Art. 12.De aangever moet gedurende ten minste vijf jaar een afschrift bewaren van de gedrukte belastingaangiften die aan de Dienst zijn overgemaakt, te rekenen van de productie of van de inontvangstneming van de afvalstoffen.
De verzameling van de aangiften, per jaar gegroepeerd en vergezeld van de beheersdocumenten die nodig zijn voor het onderzoek ervan, vormen het belastingregister, dat de belastingplichtige ter beschikking stelt van de ambtenaren die controle uitoefenen op de belasting op de afvalstoffen. HOOFDSTUK VII. - Overgangs-, opheffings- en slotbepalingen
Art. 13.§ 1. Onder het stelsel van gemachtigde exploitant moet de belastingplichtige die ertoe gemachtigd is zijn activiteit vóór 1 februari 1999 te starten op een bedrijfszetel, zijn eerste aangifte voor de maand januari 1999 indienen.

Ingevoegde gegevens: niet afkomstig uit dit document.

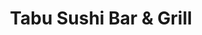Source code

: ---
layout: place
title: "Tabu Sushi Bar & Grill"
permalink: /california/el-cajon/tabu-sushi-bar-grill.html
stateAbbr: CA
stateName: California
cityName: El Cajon
seo:
  name: "Tabu Sushi Bar & Grill"
  type: Restaurant
  links: null
description: "Tabu Sushi Bar & Grill serves delicious sushi in El Cajon, California. Try fresh Japanese dishes for a great dining experience. "
place_id: ChIJ08nxeEta2YAR9U1ZvInUtAA
photos:
  - name: >-
      places/ChIJ08nxeEta2YAR9U1ZvInUtAA/photos/AeeoHcJZHI1Oza-LTBp4upkPJv8AoiHgm8q3rCEyyRImfroHgy8H7qF-R5QFphSp7vatU1fuBCvEkU2E3245GbAAMEYK595UYCx31dGtAbhYDwO9NzCCOUgfJUlt83eASqg7r9QRk4DVYOreReKzFIT_q-VqBkM-jB2olGKYHB-sRSUbXNdHSATGtfRakExtIhV7gbPV9SXF5ZsPP-p4hyEMy4NgpLPuaG9AnhDvA0aq7Y0lR9YSdl2-X7KA0OWvRn3yVa7rSimQhVJapWjdJDIPsF1NbGERcJqQJGvFR00GtPCTQfoDZSfgeL10Xtmh6gbNnU7gC4t5NYQHUq1WBnLBmGa-xzJwjUComrBEkjH3X5NQ25b2Pv4x_WiiUZejrUYr2oVUA__-LQ0RwqGDwupMRboxNt8f7F9-dXFMdxafdUBWbHQ1
    widthPx: 4048
    heightPx: 3036
    authorAttributions:
      - displayName: IN-FOCUS Photography
        uri: https://maps.google.com/maps/contrib/101344003579013245297
        photoUri: >-
          https://lh3.googleusercontent.com/a-/ALV-UjVo9fRmTUp7np10L5hhE1XCwixA143X3suKn-Iq-TF78P2y0QHMQA=s100-p-k-no-mo
    flagContentUri: >-
      https://www.google.com/local/imagery/report/?cb_client=maps_api_places.places_api&image_key=!1e10!2sCIHM0ogKEICAgIDEravdlQE&hl=en-US
    googleMapsUri: >-
      https://www.google.com/maps/place//data=!3m4!1e2!3m2!1sCIHM0ogKEICAgIDEravdlQE!2e10!4m2!3m1!1s0x80d95a4b78f1c9d3:0xb4d489bc594df5
  - name: >-
      places/ChIJ08nxeEta2YAR9U1ZvInUtAA/photos/AeeoHcLfcAADTi_nXtxBuDWBQ871myuvqmoqAmkKDVIowlt0EQoRwYygHNNzSnYysqOnrLlYyR2H_i9oq1zgSvYMMtc0o9lzWPoRDMp1R6d4eeDLzeLBES_RknNH-WVQ6h7fsWszrkLkQ9uTy8FIqH1Mw17UJFgVw3c9diV64H81mlo2KtUku2THC7C07WuUcP8H5cIXxnKivUS171tAKrqVnah2OMzlS90Hbe-36jDKtT_txtFP-8EVERmCoq5Fur6zXayv8nuMS7w3dE0p24C5QvuGNwvLjTxM_MSYis9FpFgZNQ
    widthPx: 1080
    heightPx: 608
    authorAttributions:
      - displayName: Tabu Sushi Bar & Grill
        uri: https://maps.google.com/maps/contrib/104992692845313445534
        photoUri: >-
          https://lh3.googleusercontent.com/a-/ALV-UjUDNjJxJCPizoD4QPy5H3b3n9zxcnbomHGuar3PUHieODxhgZE=s100-p-k-no-mo
    flagContentUri: >-
      https://www.google.com/local/imagery/report/?cb_client=maps_api_places.places_api&image_key=!1e10!2sAF1QipPtx312plCEj7MSiO0ekR6tsKIvMe_JjW91szBP&hl=en-US
    googleMapsUri: >-
      https://www.google.com/maps/place//data=!3m4!1e2!3m2!1sAF1QipPtx312plCEj7MSiO0ekR6tsKIvMe_JjW91szBP!2e10!4m2!3m1!1s0x80d95a4b78f1c9d3:0xb4d489bc594df5
  - name: >-
      places/ChIJ08nxeEta2YAR9U1ZvInUtAA/photos/AeeoHcLuart05kB5_i2IJcF2iSsl3__kThlN9FHPPjmrpTMpCtq-xrHya3sQtoeEqmeSIrfuCfMFtMZsC-q-gT3ohxxWlD5WKM7nk7PG1rXkbQmkaqoNeRBxTuIGB6HhLV_0qP4au94oIa-frBF6WbxBqhdzjAm8rgvfyCZvdqoa3sPGsNTjrZxp7po8haGMi2kPSKFO2TROlm4ZGhkqu3lMfI76ZEr6UdJtkuCiJwkdNu25pFzNHQKKwWLQMhSSsYb_ugeQNKk0UDwsXVT9CPT1EY3WECv2KLt7IOvRkO5KXC0ihbwsPfba3y4yqt7R19Alg5bp9y3txQa2tLBV9iC2VHM5KHK4vfnBbtmVETPB7WFonL1f43U5z_tVgALs8XkXBVaHHfOUkVRlBBdO6Fd8EYx4Hdn3Uf0MTntT1iAoYJGszKkM
    widthPx: 4032
    heightPx: 3024
    authorAttributions:
      - displayName: Gianni Roberts
        uri: https://maps.google.com/maps/contrib/108756791323052480525
        photoUri: >-
          https://lh3.googleusercontent.com/a-/ALV-UjXmrZoPTW_PpmZYtUMUVbOKVmUFxVjK-4ZEQIjU99kusIEPQ1R_=s100-p-k-no-mo
    flagContentUri: >-
      https://www.google.com/local/imagery/report/?cb_client=maps_api_places.places_api&image_key=!1e10!2sCIHM0ogKEICAgIDrmLH9mwE&hl=en-US
    googleMapsUri: >-
      https://www.google.com/maps/place//data=!3m4!1e2!3m2!1sCIHM0ogKEICAgIDrmLH9mwE!2e10!4m2!3m1!1s0x80d95a4b78f1c9d3:0xb4d489bc594df5
  - name: >-
      places/ChIJ08nxeEta2YAR9U1ZvInUtAA/photos/AeeoHcJnYEwMCiAAyuInmZKwbIOdmILxqslMijPpMFSXT3YG2FECXEu5btNFsdk9OcG06QjNHqhXhI8mLrOIjT3w3Yft17X8ePnrVvBiibAkGYgd98LHsg-D-EJ49BwU5hFIv17C-jXRn6Tyo2WUtQgX295UmFe73SmBRt7N6IPZwdprXd5TEz9GbFKB_NUSadrzkcRCqJReNdo9o1QibuK6h6bci5nzqVQ_Yp38Ware4TYNmwKNBQ6yrUjubZX4z8fBP9adKvPMNh_OSMJdH-LOY7X2VhNm8G2VLGlzcysVUoE79yi1JY932G0j8in2LkH0yMmOUpm-AutcxjNFvRCs0ZtTumrbwWahL3d7seUdIFdN4ZilriIkICHVJsaoaEPpZQskoXkAfZd3Ip9zTxYVNjxfDwEWMaYhgI2AuQtqvZnHvSg2
    widthPx: 3024
    heightPx: 4032
    authorAttributions:
      - displayName: Kristina Bolt
        uri: https://maps.google.com/maps/contrib/105672747271200871834
        photoUri: >-
          https://lh3.googleusercontent.com/a-/ALV-UjWCpqGMLawNSRA70LWwPeKUcFqzx-Z1x3d1Yp3UgmrBZpwSIUmrRQ=s100-p-k-no-mo
    flagContentUri: >-
      https://www.google.com/local/imagery/report/?cb_client=maps_api_places.places_api&image_key=!1e10!2sCIHM0ogKEICAgIDp772NmwE&hl=en-US
    googleMapsUri: >-
      https://www.google.com/maps/place//data=!3m4!1e2!3m2!1sCIHM0ogKEICAgIDp772NmwE!2e10!4m2!3m1!1s0x80d95a4b78f1c9d3:0xb4d489bc594df5
  - name: >-
      places/ChIJ08nxeEta2YAR9U1ZvInUtAA/photos/AeeoHcIHi9g60HTcgFwdD7TjZ5lk78cUlHa2SK7trVdXLgI_vDwlkGego6rUGYGT8sQN4tbJsUSDMBoQQCoozeACMxLyvIIk9ETDgZvlbxx6qGdEPL8Tc2chaRSXvm5XSIFWVlka2etAmwLkQdXhjTW5aDFNaJmDPElj6o8Nxr8pLkPsALWT5OOfiaIYnEkVUSwlx0H5IrwbJ2XMZ4zxGHjdHTAoGCcPVe_f6cXHVjD6lbN3Jso6VN4qfQ_H3t4NAzytq6gyxyzP5TUp0k9DKQm1m8jC0Tppyceqao3EtLd9WLBIXA
    widthPx: 1500
    heightPx: 1000
    authorAttributions:
      - displayName: Tabu Sushi Bar & Grill
        uri: https://maps.google.com/maps/contrib/104992692845313445534
        photoUri: >-
          https://lh3.googleusercontent.com/a-/ALV-UjUDNjJxJCPizoD4QPy5H3b3n9zxcnbomHGuar3PUHieODxhgZE=s100-p-k-no-mo
    flagContentUri: >-
      https://www.google.com/local/imagery/report/?cb_client=maps_api_places.places_api&image_key=!1e10!2sAF1QipN-83xBaQLzql_MwuygoyYxWQtwuff3tV1ip6FR&hl=en-US
    googleMapsUri: >-
      https://www.google.com/maps/place//data=!3m4!1e2!3m2!1sAF1QipN-83xBaQLzql_MwuygoyYxWQtwuff3tV1ip6FR!2e10!4m2!3m1!1s0x80d95a4b78f1c9d3:0xb4d489bc594df5
  - name: >-
      places/ChIJ08nxeEta2YAR9U1ZvInUtAA/photos/AeeoHcI_J9Fh9shfo6tafGTTi9fs4dZiwex9YYsF7IkdPpqRA08fZgJcXeobaRhSpcPOt7Juduyns0ZeAh1kOwWqjY7ex5ui9BR_zUKTdnBRcPi9U5XTaD0bD99xrWvjgw-fVXQlAOWoqs8G5GDBABbpOQD5IZ3YE1DCOGkqwT4-DS4fWGTQvLc25FL4Fnux09dGw-0DavhJlgSipDLWDWsaCaFr2YkIPGLWWHsu0cio4wEFMR7kvWzuyJW5Xd3HIlmJNWesngmsKInKvweftv3OJOKgkMp04i4qA8zKG86fW5t4WGlfP6aa8BdED9Va2km7sfpkBtOVXOXheKmrlTmaxSvUudLKQWw91VAnD3mg-2atPB1-XexOjPQETXlaE0meObezMmGc8YaQjHNU3Ei2LNSkBMg1tRYBwQLhmMA20KsSNw
    widthPx: 3024
    heightPx: 4032
    authorAttributions:
      - displayName: Dawood Murad
        uri: https://maps.google.com/maps/contrib/113347045995968646978
        photoUri: >-
          https://lh3.googleusercontent.com/a-/ALV-UjUhels7itFln7-sFBo55YDh8xC8zEtAWBxIeeBweAwJKhe1TbT_bQ=s100-p-k-no-mo
    flagContentUri: >-
      https://www.google.com/local/imagery/report/?cb_client=maps_api_places.places_api&image_key=!1e10!2sCIHM0ogKEICAgIDF6LecKA&hl=en-US
    googleMapsUri: >-
      https://www.google.com/maps/place//data=!3m4!1e2!3m2!1sCIHM0ogKEICAgIDF6LecKA!2e10!4m2!3m1!1s0x80d95a4b78f1c9d3:0xb4d489bc594df5
  - name: >-
      places/ChIJ08nxeEta2YAR9U1ZvInUtAA/photos/AeeoHcJ5JmGJ_YIQWwEI_00VgLDZGPHpq-e65gR_pjotudb2YXkTWpu0S81mabo43ROb_j6Tc9gvceDei1dEbWczHCo5YCn9uXuXO9R9HQnKdiEeaqnGl3iCDB6cq_w9Bz-WSmUvr-apFDRs3WAkXjegLGPRELK24C-aS_2B996BpL9m_qCDtmjAFkXpGg3iWnxOZwwZTfGyJnURIr76030Hl-XMaWQWgGTSwxOeSF0znOfSv9m0mc6fBb6Ztkqa6i8aogyXZj3_EBQ9yWy6i4ZcM8eUJ3yvJgJryxAtguzJhmocsknstsJHZTH_KVHc6gJrz_4ct0kNffq5Gj5wGvUDxLiS-ag1yDVFCKTyhT3PW1CXRGMtd7Ox4CN86nWJO2_GqzInde3RsgNEP6cL2VYyb1RfBRYzEBTkpanwoHRyoKN_Cw
    widthPx: 4160
    heightPx: 3120
    authorAttributions:
      - displayName: LadyinRed
        uri: https://maps.google.com/maps/contrib/106900534417344078568
        photoUri: >-
          https://lh3.googleusercontent.com/a-/ALV-UjVmRCA2iSU3AbV7uE9w97VdxHJfMNDjhPobR0TElTZ9bYMZIdis=s100-p-k-no-mo
    flagContentUri: >-
      https://www.google.com/local/imagery/report/?cb_client=maps_api_places.places_api&image_key=!1e10!2sCIHM0ogKEICAgICy5o-eIg&hl=en-US
    googleMapsUri: >-
      https://www.google.com/maps/place//data=!3m4!1e2!3m2!1sCIHM0ogKEICAgICy5o-eIg!2e10!4m2!3m1!1s0x80d95a4b78f1c9d3:0xb4d489bc594df5
  - name: >-
      places/ChIJ08nxeEta2YAR9U1ZvInUtAA/photos/AeeoHcKG73Ssrjtqn8yV7QDefP0DXMMnHA0UqYXPzmEw6f8NAbvPYKzV2D6X47-FJinFYlsvjavUq0j486jsUB585b4YFJ99L-aLkSsGBRtGaoPzs3sItuarhoRi_D6-vtjUXKP8Ft_M-W2htREoiB-VPKcCDTNi3cPCNVDNXA58-mFkEYzN2qDuWmHoktbItJROsMr3jVS70QgT50t26TqM7R11TSrueJZz2ZAQYEX6-ZM40Fn1PsTtzfT0G039FAGR4v-vZ3Io4vR7PoNko3MZTtdST3PIVV3tmLp49K7q4lmsXg24qSGCoZkp_4xpu-8a5TzIKtC7X2jLoxF8jQUFbys6dz8GwBABvemfT_T84ugqojaCfpC8-9Qfdzn6DsBQ-rRSUwZijYT27kThH9R0KYZ0SnlZyBr6eXU4MgbeHq-m6_8
    widthPx: 1868
    heightPx: 4000
    authorAttributions:
      - displayName: Martín Cárdenas
        uri: https://maps.google.com/maps/contrib/116688727719023270315
        photoUri: >-
          https://lh3.googleusercontent.com/a/ACg8ocKZE3fPeAPgLBprJL4xbst-YuXyXxZ_Lrqk3VtqH1hA5Sp0Ew=s100-p-k-no-mo
    flagContentUri: >-
      https://www.google.com/local/imagery/report/?cb_client=maps_api_places.places_api&image_key=!1e10!2sCIHM0ogKEICAgIC1qd-I5wE&hl=en-US
    googleMapsUri: >-
      https://www.google.com/maps/place//data=!3m4!1e2!3m2!1sCIHM0ogKEICAgIC1qd-I5wE!2e10!4m2!3m1!1s0x80d95a4b78f1c9d3:0xb4d489bc594df5
  - name: >-
      places/ChIJ08nxeEta2YAR9U1ZvInUtAA/photos/AeeoHcIJYwbkA-UvjeKMe_DBXvM92_DpfDiQVgL_V66f7iS4Zw6KtkLum5ZZXVoLWgenHboxij9mgL9UOMblGoW1fDCGqISKjT4safa2AfoW7SgTH8s-183btS1zVIlEGfYY38YKrtD96Spp-rSTSrNitSVzYpNc-3XZ5nOhxPJK3YqaPbJKHX2yIENn404JsoVZi3ekWxiVn1V78wIuBvYlUsrEIuijdozMPit_LkGYC-KRKD_Jy6_VPJAj-wEPjcNXmOD74tcLLDL16Iot7SPA4uOnfDuLBNk7XEGwfmZhdFgrot9kweY8I15A-fMBPsKc5iVgCiCsZ99G_mNLmsceKhSPViG3tcD7kK6yiG_iYHNYh9b-aBwKgirAIiHUvWeIqA5cyRX2qkIlN1E7nHXfIXHZ9ZW0fPsSGQ3r0DcZcIlJUHWi
    widthPx: 3024
    heightPx: 4032
    authorAttributions:
      - displayName: Danielle M
        uri: https://maps.google.com/maps/contrib/103597519563991908075
        photoUri: >-
          https://lh3.googleusercontent.com/a-/ALV-UjVsoqkNKY8vfvVk8uig3TPLUf1jtERW_fpsDWvpudYbmHkIf8_-=s100-p-k-no-mo
    flagContentUri: >-
      https://www.google.com/local/imagery/report/?cb_client=maps_api_places.places_api&image_key=!1e10!2sCIHM0ogKEICAgIDuiLHiqAE&hl=en-US
    googleMapsUri: >-
      https://www.google.com/maps/place//data=!3m4!1e2!3m2!1sCIHM0ogKEICAgIDuiLHiqAE!2e10!4m2!3m1!1s0x80d95a4b78f1c9d3:0xb4d489bc594df5
  - name: >-
      places/ChIJ08nxeEta2YAR9U1ZvInUtAA/photos/AeeoHcLbsp_njVzkScMBFqaahcKfn78_PIsK_wBfIczpQgbzVqm1o8oTxbZNgdSdhvAyEjSCarfMXSklbSNY0DOs7lgx3tjXU6smJSRp7cCOHm2sbLYtnfvYSyMW7G3fh_WsMf3_I86y-kT8yl-7Z2O75jc-J1E_0G4iYvZsglGPtJD5_O4h9VAHX6EmtoINjhu5wQnxyJKL66o0l_MqMEWmynNCKNxIHyvh-d5oa04goGcx0IL1bq5jR6xFx33RjNNeHGmH3AArb_7siGQ4UYRd8fc3IWJNeN_cOeA0oBESGSuaZg
    widthPx: 1500
    heightPx: 1000
    authorAttributions:
      - displayName: Tabu Sushi Bar & Grill
        uri: https://maps.google.com/maps/contrib/104992692845313445534
        photoUri: >-
          https://lh3.googleusercontent.com/a-/ALV-UjUDNjJxJCPizoD4QPy5H3b3n9zxcnbomHGuar3PUHieODxhgZE=s100-p-k-no-mo
    flagContentUri: >-
      https://www.google.com/local/imagery/report/?cb_client=maps_api_places.places_api&image_key=!1e10!2sAF1QipOYv24pRK8dd20M8iPCNjctKSFoW85WkAUDRZkl&hl=en-US
    googleMapsUri: >-
      https://www.google.com/maps/place//data=!3m4!1e2!3m2!1sAF1QipOYv24pRK8dd20M8iPCNjctKSFoW85WkAUDRZkl!2e10!4m2!3m1!1s0x80d95a4b78f1c9d3:0xb4d489bc594df5
address: 2986 Jamacha Rd, El Cajon, CA 92019, USA
street: 2986 Jamacha Rd
city: El Cajon
state: CA
zip: '92019'
country: USA
neighborhood: null
latitude: '32.740255'
longitude: '-116.940958'
accessibility_options:
  wheelchairAccessibleParking: true
  wheelchairAccessibleEntrance: true
  wheelchairAccessibleRestroom: true
  wheelchairAccessibleSeating: true
business_status: OPERATIONAL
name: Tabu Sushi Bar & Grill
google_maps_links:
  directionsUri: >-
    https://www.google.com/maps/dir//''/data=!4m7!4m6!1m1!4e2!1m2!1m1!1s0x80d95a4b78f1c9d3:0xb4d489bc594df5!3e0
  placeUri: https://maps.google.com/?cid=50899183843495413
  writeAReviewUri: >-
    https://www.google.com/maps/place//data=!4m3!3m2!1s0x80d95a4b78f1c9d3:0xb4d489bc594df5!12e1
  reviewsUri: >-
    https://www.google.com/maps/place//data=!4m4!3m3!1s0x80d95a4b78f1c9d3:0xb4d489bc594df5!9m1!1b1
  photosUri: >-
    https://www.google.com/maps/place//data=!4m3!3m2!1s0x80d95a4b78f1c9d3:0xb4d489bc594df5!10e5
primary_type: Sushi Restaurant
opening_hours:
  regular: null
  current: null
secondary_opening_hours:
  regular:
    weekdayDescriptions: null
    type: null
  current:
    weekdayDescriptions: null
    type: null
phone: null
price_level: null
price_range: null
rating: null
rating_count: 0
website: null
reviews: null
parking_options: null
payment_options: null
allow_dogs: null
curbside_pickup: null
delivery: null
dine_in: null
good_for_children: null
good_for_groups: null
good_for_sports: null
live_music: null
menu_for_children: null
outdoor_seating: null
reservable: null
restroom: null
serves_beer: null
serves_breakfast: null
serves_brunch: null
serves_cocktails: null
serves_coffee: null
serves_dinner: null
serves_dessert: null
serves_lunch: null
serves_vegetarian_food: null
serves_wine: null
takeout: null
summary: null

---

Onder hetzelfde stelsel moet de belastingplichtige die ertoe gemachtigd is zijn activiteit na 31 januari 1999 te starten op een bedrijfszetel, zijn eerste aangifte indienen voor de maand in de loop waarvan hij met zijn activiteit begonnen is. § 2. Onder het strafheffingsstelsel ter bevordering van selectieve ophaal moet de gemeente haar eerste aangifte voor het jaar 1999 indienen. § 3. Onder het stelsel van de erkende of geregistreerde ophaler of vervoerder moet de belastingplichtige die ertoe gemachtigd is zijn activiteit vóór 1 januari 2000 te starten, zijn eerste aangifte voor het jaar 1999 indienen.
Onder hetzelfde stelsel moet de belastingplichtige die ertoe gemachtigd is zijn activiteit na 31 januari 1999 te starten, zijn eerste aangifte indienen voor het jaar in de loop waarvan hij met zijn activiteit begonnen is.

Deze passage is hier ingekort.